Roger Zare has been praised for his “enviable grasp of orchestration” (New York Times) and for writing music with “formal clarity and an alluringly mercurial surface.” Often inspired by science, nature, and mythology, he seeks to create compositions that are vividly descriptive.
His works have been performed across the United States and on five continents by such musicians and ensembles as the American Composers Orchestra, the Minnesota Orchestra, the Sarasota Orchestra, Boston Musica Viva, the Symphony Orchestra of Minas Gerais, the Akropolis Reed Quintet, the Donald Sinta Quartet, violinist Cho-Liang Lin, and clarinetist Alexander Fiterstein.
Zare’s awards include the ASCAP Nissim Prize, three BMI Student Composer Awards, an ASCAP Morton Gould award, a New York Youth Symphony First Music Commission, the 2008 American Composers Orchestra Underwood Commission, a Copland House Residency Award, and a Charles Ives Scholarship from the American Academy of Arts and Letters.

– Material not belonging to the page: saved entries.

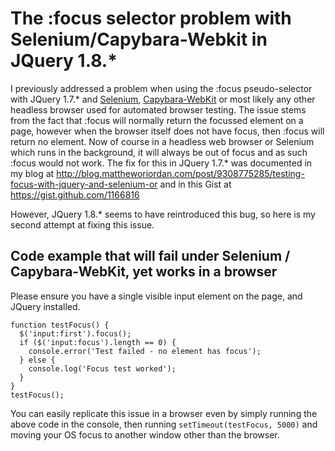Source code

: # The :focus selector problem with Selenium/Capybara-Webkit in JQuery 1.8.*

I previously addressed a problem when using the :focus pseudo-selector with JQuery 1.7.* and [Selenium](http://seleniumhq.org/projects/webdriver/), [Capybara-WebKit](https://github.com/thoughtbot/capybara-webkit) or most likely any other headless browser used for automated browser testing.  The issue stems from the fact that :focus will normally return the focussed element on a page, however when the browser itself does not have focus, then :focus will return no element.  Now of course in a headless web browser or Selenium which runs in the background, it will always be out of focus and as such :focus would not work.  The fix for this in JQuery 1.7.* was documented in my blog at http://blog.mattheworiordan.com/post/9308775285/testing-focus-with-jquery-and-selenium-or and in this Gist at https://gist.github.com/1166816

However, JQuery 1.8.* seems to have reintroduced this bug, so here is my second attempt at fixing this issue.

## Code example that will fail under Selenium / Capybara-WebKit, yet works in a browser

Please ensure you have a single visible input element on the page, and JQuery installed.

    function testFocus() {
      $('input:first').focus();
      if ($('input:focus').length == 0) {
        console.error('Test failed - no element has focus');
      } else {
        console.log('Focus test worked');
      }
    }
    testFocus();

You can easily replicate this issue in a browser even by simply running the above code in the console, then running `setTimeout(testFocus, 5000)` and moving your OS focus to another window other than the browser.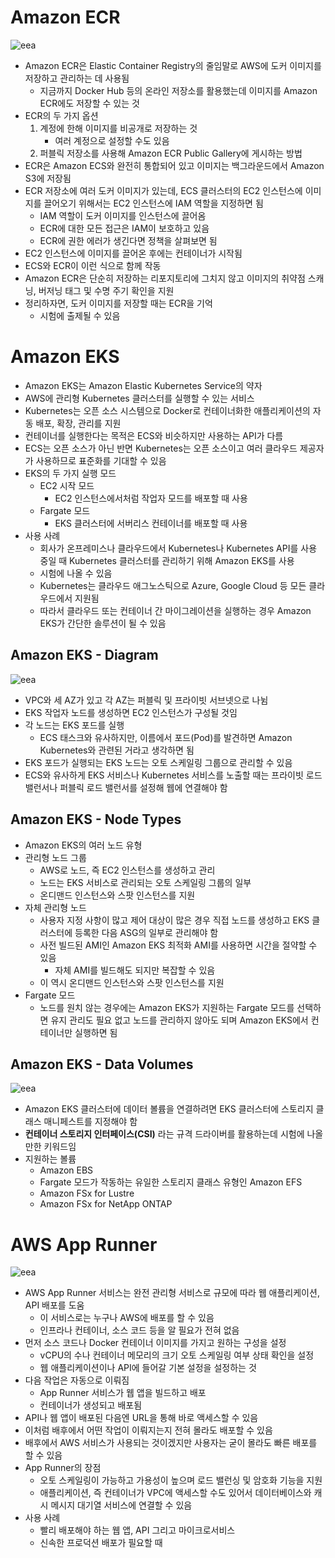 # Amazon ECR

![eea](https://github.com/seungwonbased/TIL/blob/main/AWS/assets/eea1.png)

- Amazon ECR은 Elastic Container Registry의 줄임말로 AWS에 도커 이미지를 저장하고 관리하는 데 사용됨
	- 지금까지 Docker Hub 등의 온라인 저장소를 활용했는데 이미지를 Amazon ECR에도 저장할 수 있는 것
- ECR의 두 가지 옵션
	1. 계정에 한해 이미지를 비공개로 저장하는 것
		- 여러 계정으로 설정할 수도 있음
	2. 퍼블릭 저장소를 사용해 Amazon ECR Public Gallery에 게시하는 방법
- ECR은 Amazon ECS와 완전히 통합되어 있고 이미지는 백그라운드에서 Amazon S3에 저장됨
- ECR 저장소에 여러 도커 이미지가 있는데, ECS 클러스터의 EC2 인스턴스에 이미지를 끌어오기 위해서는 EC2 인스턴스에 IAM 역할을 지정하면 됨
	- IAM 역할이 도커 이미지를 인스턴스에 끌어옴
	- ECR에 대한 모든 접근은 IAM이 보호하고 있음
	- ECR에 권한 에러가 생긴다면 정책을 살펴보면 됨
- EC2 인스턴스에 이미지를 끌어온 후에는 컨테이너가 시작됨
- ECS와 ECR이 이런 식으로 함께 작동
- Amazon ECR은 단순히 저장하는 리포지토리에 그치지 않고 이미지의 취약점 스캐닝, 버저닝 태그 및 수명 주기 확인을 지원
- 정리하자면, 도커 이미지를 저장할 때는 ECR을 기억
	- 시험에 출제될 수 있음

# Amazon EKS

- Amazon EKS는 Amazon Elastic Kubernetes Service의 약자
- AWS에 관리형 Kubernetes 클러스터를 실행할 수 있는 서비스
- Kubernetes는 오픈 소스 시스템으로 Docker로 컨테이너화한 애플리케이션의 자동 배포, 확장, 관리를 지원
- 컨테이너를 실행한다는 목적은 ECS와 비슷하지만 사용하는 API가 다름
- ECS는 오픈 소스가 아닌 반면 Kubernetes는 오픈 소스이고 여러 클라우드 제공자가 사용하므로 표준화를 기대할 수 있음
- EKS의 두 가지 실행 모드
	- EC2 시작 모드
		- EC2 인스턴스에서처럼 작업자 모드를 배포할 때 사용
	- Fargate 모드
		- EKS 클러스터에 서버리스 컨테이너를 배포할 때 사용
- 사용 사례
	- 회사가 온프레미스나 클라우드에서 Kubernetes나 Kubernetes API를 사용 중일 때 Kubernetes 클러스터를 관리하기 위해 Amazon EKS를 사용
	- 시험에 나올 수 있음
	- Kubernetes는 클라우드 애그노스틱으로 Azure, Google Cloud 등 모든 클라우드에서 지원됨
	- 따라서 클라우드 또는 컨테이너 간 마이그레이션을 실행하는 경우 Amazon EKS가 간단한 솔루션이 될 수 있음

## Amazon EKS - Diagram

![eea](https://github.com/seungwonbased/TIL/blob/main/AWS/assets/eea2.png)

- VPC와 세 AZ가 있고 각 AZ는 퍼블릭 및 프라이빗 서브넷으로 나뉨
- EKS 작업자 노드를 생성하면 EC2 인스턴스가 구성될 것임
- 각 노드는 EKS 포드를 실행
	- ECS 태스크와 유사하지만, 이름에서 포드(Pod)를 발견하면 Amazon Kubernetes와 관련된 거라고 생각하면 됨
- EKS 포드가 실행되는 EKS 노드는 오토 스케일링 그룹으로 관리할 수 있음
- ECS와 유사하게 EKS 서비스나 Kubernetes 서비스를 노출할 때는 프라이빗 로드 밸런서나 퍼블릭 로드 밸런서를 설정해 웹에 연결해야 함

## Amazon EKS - Node Types

- Amazon EKS의 여러 노드 유형
- 관리형 노드 그룹
	- AWS로 노드, 즉 EC2 인스턴스를 생성하고 관리
	- 노드는 EKS 서비스로 관리되는 오토 스케일링 그룹의 일부
	- 온디맨드 인스턴스와 스팟 인스턴스를 지원
- 자체 관리형 노드
	- 사용자 지정 사항이 많고 제어 대상이 많은 경우 직접 노드를 생성하고 EKS 클러스터에 등록한 다음 ASG의 일부로 관리해야 함
	- 사전 빌드된 AMI인 Amazon EKS 최적화 AMI를 사용하면 시간을 절약할 수 있음
		- 자체 AMI를 빌드해도 되지만 복잡할 수 있음
	- 이 역시 온디맨드 인스턴스와 스팟 인스턴스를 지원
- Fargate 모드
	- 노드를 원치 않는 경우에는 Amazon EKS가 지원하는 Fargate 모드를 선택하면 유지 관리도 필요 없고 노드를 관리하지 않아도 되며 Amazon EKS에서 컨테이너만 실행하면 됨

## Amazon EKS - Data Volumes

![eea](https://github.com/seungwonbased/TIL/blob/main/AWS/assets/eea3.png)

- Amazon EKS 클러스터에 데이터 볼륨을 연결하려면 EKS 클러스터에 스토리지 클래스 매니페스트를 지정해야 함
- **컨테이너 스토리지 인터페이스(CSI)** 라는 규격 드라이버를 활용하는데 시험에 나올 만한 키워드임
- 지원하는 볼륨
	- Amazon EBS
	- Fargate 모드가 작동하는 유일한 스토리지 클래스 유형인 Amazon EFS
	- Amazon FSx for Lustre
	- Amazon FSx for NetApp ONTAP

# AWS App Runner

![eea](https://github.com/seungwonbased/TIL/blob/main/AWS/assets/eea4.png)

- AWS App Runner 서비스는 완전 관리형 서비스로 규모에 따라 웹 애플리케이션, API 배포를 도움
	- 이 서비스로는 누구나 AWS에 배포를 할 수 있음
	- 인프라나 컨테이너, 소스 코드 등을 알 필요가 전혀 없음
- 먼저 소스 코드나 Docker 컨테이너 이미지를 가지고 원하는 구성을 설정
	- vCPU의 수나 컨테이너 메모리의 크기 오토 스케일링 여부 상태 확인을 설정
	- 웹 애플리케이션이나 API에 들어갈 기본 설정을 설정하는 것
- 다음 작업은 자동으로 이뤄짐
	- App Runner 서비스가 웹 앱을 빌드하고 배포
	- 컨테이너가 생성되고 배포됨
- API나 웹 앱이 배포된 다음엔 URL을 통해 바로 액세스할 수 있음
- 이처럼 배후에서 어떤 작업이 이뤄지는지 전혀 몰라도 배포할 수 있음
- 배후에서 AWS 서비스가 사용되는 것이겠지만 사용자는 굳이 몰라도 빠른 배포를 할 수 있음
- App Runner의 장점
	- 오토 스케일링이 가능하고 가용성이 높으며 로드 밸런싱 및 암호화 기능을 지원
	- 애플리케이션, 즉 컨테이너가 VPC에 액세스할 수도 있어서 데이터베이스와 캐시 메시지 대기열 서비스에 연결할 수 있음
- 사용 사례
	- 빨리 배포해야 하는 웹 앱, API 그리고 마이크로서비스
	- 신속한 프로덕션 배포가 필요할 때
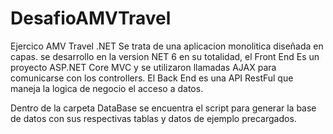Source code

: # DesafioAMVTravel
Ejercico AMV Travel .NET
Se trata de una aplicacion monolitica diseñada en capas. se desarrollo en la version NET 6 en su totalidad, el Front End Es un proyecto ASP.NET Core MVC y se utilizaron llamadas AJAX para comunicarse con los controllers.
El Back End es una API RestFul que maneja la logica de negocio el acceso a datos.

Dentro de la carpeta DataBase se encuentra el script para generar la base de datos con sus respectivas tablas y datos de ejemplo precargados.
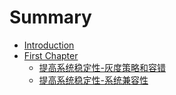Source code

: # Summary

* [Introduction](README.md)
* [First Chapter](chapter1.md)
  * [提高系统稳定性-灰度策略和容错](chapter1/ti-gao-xi-tong-wen-ding-6027-hui-du-ce-lve-he-rong-cuo.md)
  * [提高系统稳定性-系统兼容性](chapter1/ti-gao-xi-tong-wen-ding-6027-xi-tong-jian-rong-xing.md)

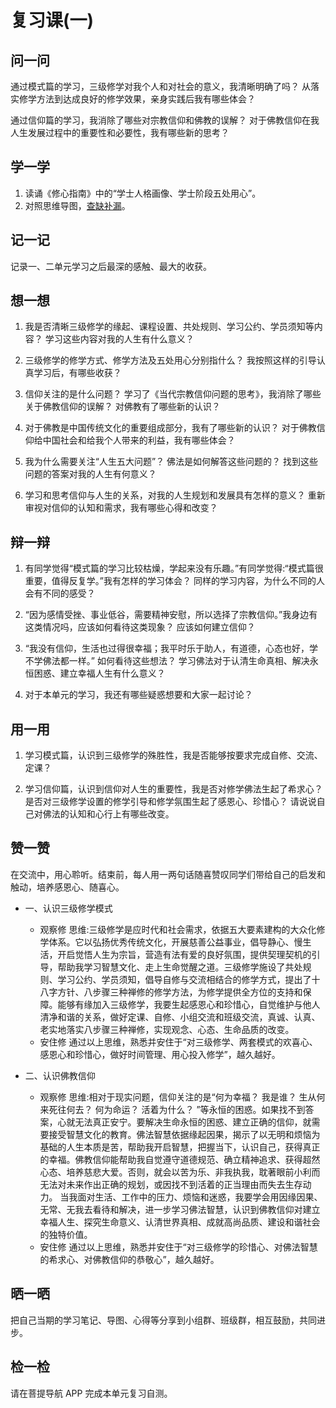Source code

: # 复习课(一)

## 问一问

通过模式篇的学习，三级修学对我个人和对社会的意义，我清晰明确了吗？
从落实修学方法到达成良好的修学效果，亲身实践后我有哪些体会？

通过信仰篇的学习，我消除了哪些对宗教信仰和佛教的误解？
对于佛教信仰在我人生发展过程中的重要性和必要性，我有哪些新的思考？


## 学一学

1. 读诵《修心指南》中的“学士人格画像、学士阶段五处用心”。
2. 对照思维导图，[查缺补漏](note)。

## 记一记

记录一、二单元学习之后最深的感触、最大的收获。

## 想一想

1. 我是否清晰三级修学的缘起、课程设置、共处规则、学习公约、学员须知等内容？
学习这些内容对我的人生有什么意义？

2. 三级修学的修学方式、修学方法及五处用心分别指什么？
我按照这样的引导认真学习后，有哪些收获？

3. 信仰关注的是什么问题？
学习了《当代宗教信仰问题的思考》，我消除了哪些关于佛教信仰的误解？
对佛教有了哪些新的认识？

4. 对于佛教是中国传统文化的重要组成部分，我有了哪些新的认识？
对于佛教信仰给中国社会和给我个人带来的利益，我有哪些体会？

5. 我为什么需要关注“人生五大问题”？
佛法是如何解答这些问题的？
找到这些问题的答案对我的人生有何意义？

6. 学习和思考信仰与人生的关系，对我的人生规划和发展具有怎样的意义？
重新审视对信仰的认知和需求，我有哪些心得和改变？


## 辩一辩

1. 有同学觉得“模式篇的学习比较枯燥，学起来没有乐趣。”有同学觉得:“模式篇很重要，值得反复学。”我有怎样的学习体会？
同样的学习内容，为什么不同的人会有不同的感受？

2. “因为感情受挫、事业低谷，需要精神安慰，所以选择了宗教信仰。”我身边有这类情况吗，应该如何看待这类现象？
应该如何建立信仰？

3. “我没有信仰，生活也过得很幸福；我平时乐于助人，有道德，心态也好，学不学佛法都一样。”
如何看待这些想法？
学习佛法对于认清生命真相、解决永恒困惑、建立幸福人生有什么意义？

4. 对于本单元的学习，我还有哪些疑惑想要和大家一起讨论？


## 用一用

1. 学习模式篇，认识到三级修学的殊胜性，我是否能够按要求完成自修、交流、定课？

2. 学习信仰篇，认识到信仰对人生的重要性，我是否对修学佛法生起了希求心？
是否对三级修学设置的修学引导和修学氛围生起了感恩心、珍惜心？
请说说自己对佛法的认知和心行上有哪些改变。

## 赞一赞

在交流中，用心聆听。结束前，每人用一两句话随喜赞叹同学们带给自己的启发和触动，培养感恩心、随喜心。

- 一、认识三级修学模式

  - 观察修
    思维:三级修学是应时代和社会需求，依据五大要素建构的大众化修学体系。它以弘扬优秀传统文化，开展慈善公益事业，倡导静心、慢生活，开启觉悟人生为宗旨，营造有法有爱的良好氛围，提供契理契机的引导，帮助我学习智慧文化、走上生命觉醒之道。三级修学施设了共处规则、学习公约、学员须知，倡导自修与交流相结合的修学方式，提出了十八字方针、八步骤三种禅修的修学方法，为修学提供全方位的支持和保障。能够有缘加入三级修学，我要生起感恩心和珍惜心，自觉维护与他人清净和谐的关系，做好定课、自修、小组交流和班级交流，真诚、认真、老实地落实八步骤三种禅修，实现观念、心态、生命品质的改变。
  - 安住修
    通过以上思维，熟悉并安住于“对三级修学、两套模式的欢喜心、感恩心和珍惜心，做好时间管理、用心投入修学”，越久越好。

- 二、认识佛教信仰

  - 观察修
    思维:相对于现实问题，信仰关注的是“何为幸福？
我是谁？
生从何来死往何去？
何为命运？
活着为什么？
”等永恒的困惑。如果找不到答案，心就无法真正安宁。要解决生命永恒的困惑、建立正确的信仰，就需要接受智慧文化的教育。佛法智慧依据缘起因果，揭示了以无明和烦恼为基础的人生本质是苦，帮助我开启智慧，把握当下，认识自己，获得真正的幸福。佛教信仰能帮助我自觉遵守道德规范、确立精神追求、获得超然心态、培养慈悲大爱。否则，就会以苦为乐、非我执我，耽著眼前小利而无法对未来作出正确的规划，或因找不到活着的正当理由而失去生存动力。
    当我面对生活、工作中的压力、烦恼和迷惑，我要学会用因缘因果、无常、无我去看待和解决，进一步学习佛法智慧，认识到佛教信仰对建立幸福人生、探究生命意义、认清世界真相、成就高尚品质、建设和谐社会的独特价值。
  - 安住修
    通过以上思维，熟悉并安住于“对三级修学的珍惜心、对佛法智慧的希求心、对佛教信仰的恭敬心”，越久越好。

## 晒一晒

把自己当期的学习笔记、导图、心得等分享到小组群、班级群，相互鼓励，共同进步。

## 检一检

请在菩提导航 APP 完成本单元复习自测。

He has served as composer-in-residence at the Chesapeake Chamber Music Festival, the Salt Bay Chamber Music Festival, the Chamber Music Festival of Lexington and the SONAR new music ensemble, and has collaborated with CERN to present his music in Switzerland and Bulgaria in programs about the collision of music and physics. Roger was one of the participants in the second cycle of the Gabriela Lena Frank Creative Academy of Music, and contributed to the #GLFCAMGigThruCOVID initiative during the spring of 2020. He holds degrees from the University of Michigan, the Peabody Conservatory, and the University of Southern California. His teachers include Bright Sheng, Michael Daugherty, Paul Schoenfield, Kristin Kuster, Christopher Theofanidis, Derek Bermel, and Morten Lauridsen. Zare currently serves as instructional assistant professor of music composition and theory at Illinois State University.